What is being asked:
Print nothing but the lines below starting at the line that holds "- **Data Visualization:**" and ending at the line that holds "## Projects", including both, each exactly as written.

Entries shown:
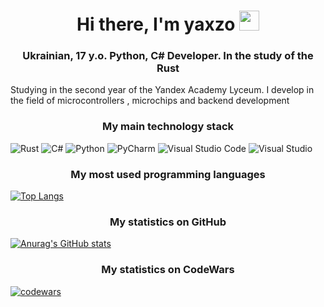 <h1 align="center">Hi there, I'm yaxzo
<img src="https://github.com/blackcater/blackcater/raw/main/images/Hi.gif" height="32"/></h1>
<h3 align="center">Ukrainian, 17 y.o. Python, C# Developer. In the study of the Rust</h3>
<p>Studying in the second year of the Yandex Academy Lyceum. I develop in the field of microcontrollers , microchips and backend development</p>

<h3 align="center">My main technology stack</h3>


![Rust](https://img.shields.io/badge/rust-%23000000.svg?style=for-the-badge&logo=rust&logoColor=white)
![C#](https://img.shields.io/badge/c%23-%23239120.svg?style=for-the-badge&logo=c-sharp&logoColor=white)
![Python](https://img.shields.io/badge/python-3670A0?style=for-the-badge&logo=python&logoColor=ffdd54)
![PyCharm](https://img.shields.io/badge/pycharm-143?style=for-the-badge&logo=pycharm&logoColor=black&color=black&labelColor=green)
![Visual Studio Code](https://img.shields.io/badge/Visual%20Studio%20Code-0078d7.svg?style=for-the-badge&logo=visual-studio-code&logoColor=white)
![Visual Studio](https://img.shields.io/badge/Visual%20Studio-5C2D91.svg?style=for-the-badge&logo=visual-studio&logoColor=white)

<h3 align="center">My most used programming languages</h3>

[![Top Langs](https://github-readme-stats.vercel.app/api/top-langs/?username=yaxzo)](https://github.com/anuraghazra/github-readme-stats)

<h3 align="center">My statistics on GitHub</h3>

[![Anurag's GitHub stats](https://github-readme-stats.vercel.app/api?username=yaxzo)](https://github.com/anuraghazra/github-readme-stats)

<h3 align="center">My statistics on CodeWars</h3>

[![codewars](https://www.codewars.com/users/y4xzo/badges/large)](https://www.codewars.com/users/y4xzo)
==
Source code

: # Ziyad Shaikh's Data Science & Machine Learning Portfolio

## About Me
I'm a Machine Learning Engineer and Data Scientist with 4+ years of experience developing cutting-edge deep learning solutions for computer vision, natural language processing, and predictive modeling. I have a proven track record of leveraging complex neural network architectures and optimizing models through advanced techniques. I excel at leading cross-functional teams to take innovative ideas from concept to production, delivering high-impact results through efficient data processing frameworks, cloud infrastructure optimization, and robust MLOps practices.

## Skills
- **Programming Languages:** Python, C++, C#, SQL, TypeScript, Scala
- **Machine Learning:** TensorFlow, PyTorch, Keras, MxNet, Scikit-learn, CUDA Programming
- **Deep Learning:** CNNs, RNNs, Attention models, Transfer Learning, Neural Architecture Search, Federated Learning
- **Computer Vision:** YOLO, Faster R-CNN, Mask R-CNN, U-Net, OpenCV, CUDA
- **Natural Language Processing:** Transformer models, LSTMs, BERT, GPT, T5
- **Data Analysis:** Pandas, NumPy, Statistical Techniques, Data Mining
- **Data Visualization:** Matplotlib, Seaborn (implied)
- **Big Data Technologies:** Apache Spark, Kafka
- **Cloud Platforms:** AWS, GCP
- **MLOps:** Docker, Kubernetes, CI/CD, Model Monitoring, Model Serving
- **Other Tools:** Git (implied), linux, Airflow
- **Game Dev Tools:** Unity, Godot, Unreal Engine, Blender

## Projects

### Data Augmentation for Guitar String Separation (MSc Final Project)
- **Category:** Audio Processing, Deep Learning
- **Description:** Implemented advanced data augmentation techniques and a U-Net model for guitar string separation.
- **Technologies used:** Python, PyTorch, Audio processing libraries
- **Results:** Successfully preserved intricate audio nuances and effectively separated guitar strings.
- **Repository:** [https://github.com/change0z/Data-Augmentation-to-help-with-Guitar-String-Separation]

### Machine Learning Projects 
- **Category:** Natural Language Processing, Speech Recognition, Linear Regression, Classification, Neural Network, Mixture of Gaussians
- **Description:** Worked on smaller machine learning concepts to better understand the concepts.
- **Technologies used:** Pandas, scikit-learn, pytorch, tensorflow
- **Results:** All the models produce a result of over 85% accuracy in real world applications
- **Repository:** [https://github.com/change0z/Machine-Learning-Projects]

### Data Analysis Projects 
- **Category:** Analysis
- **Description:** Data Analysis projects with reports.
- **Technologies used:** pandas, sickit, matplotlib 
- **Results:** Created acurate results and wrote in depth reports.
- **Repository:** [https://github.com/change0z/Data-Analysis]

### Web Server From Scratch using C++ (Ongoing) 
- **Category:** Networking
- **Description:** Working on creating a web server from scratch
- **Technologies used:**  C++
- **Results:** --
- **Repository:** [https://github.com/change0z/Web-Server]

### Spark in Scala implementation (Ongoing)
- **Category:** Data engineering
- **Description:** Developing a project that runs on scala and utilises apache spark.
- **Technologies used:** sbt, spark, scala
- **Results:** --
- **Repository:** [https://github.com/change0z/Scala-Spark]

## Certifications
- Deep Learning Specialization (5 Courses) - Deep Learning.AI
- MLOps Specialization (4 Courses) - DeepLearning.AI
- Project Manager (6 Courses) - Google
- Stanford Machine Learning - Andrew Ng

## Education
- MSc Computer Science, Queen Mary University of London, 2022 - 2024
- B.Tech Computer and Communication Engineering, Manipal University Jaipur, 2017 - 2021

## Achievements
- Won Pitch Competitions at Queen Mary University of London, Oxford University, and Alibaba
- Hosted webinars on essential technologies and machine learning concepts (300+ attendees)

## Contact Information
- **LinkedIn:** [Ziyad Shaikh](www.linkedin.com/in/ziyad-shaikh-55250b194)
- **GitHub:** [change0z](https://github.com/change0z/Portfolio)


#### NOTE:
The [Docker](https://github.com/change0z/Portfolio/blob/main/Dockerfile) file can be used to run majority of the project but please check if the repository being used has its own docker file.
---
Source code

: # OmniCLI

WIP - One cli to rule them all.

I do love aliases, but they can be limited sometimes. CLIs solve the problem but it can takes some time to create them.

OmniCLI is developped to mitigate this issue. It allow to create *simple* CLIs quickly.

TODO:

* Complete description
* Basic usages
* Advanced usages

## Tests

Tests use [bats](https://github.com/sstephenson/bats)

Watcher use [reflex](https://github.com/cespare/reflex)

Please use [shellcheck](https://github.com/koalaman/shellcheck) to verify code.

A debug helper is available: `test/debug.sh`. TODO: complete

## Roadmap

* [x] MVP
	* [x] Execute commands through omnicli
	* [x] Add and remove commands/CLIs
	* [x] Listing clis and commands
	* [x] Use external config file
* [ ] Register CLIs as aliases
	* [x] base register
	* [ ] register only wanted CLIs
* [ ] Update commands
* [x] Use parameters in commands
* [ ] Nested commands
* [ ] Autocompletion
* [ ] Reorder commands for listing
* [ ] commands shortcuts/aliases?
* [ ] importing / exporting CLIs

Solution to this problem:
- **Data Visualization:** Matplotlib, Seaborn (implied)
- **Big Data Technologies:** Apache Spark, Kafka
- **Cloud Platforms:** AWS, GCP
- **MLOps:** Docker, Kubernetes, CI/CD, Model Monitoring, Model Serving
- **Other Tools:** Git (implied), linux, Airflow
- **Game Dev Tools:** Unity, Godot, Unreal Engine, Blender

## Projects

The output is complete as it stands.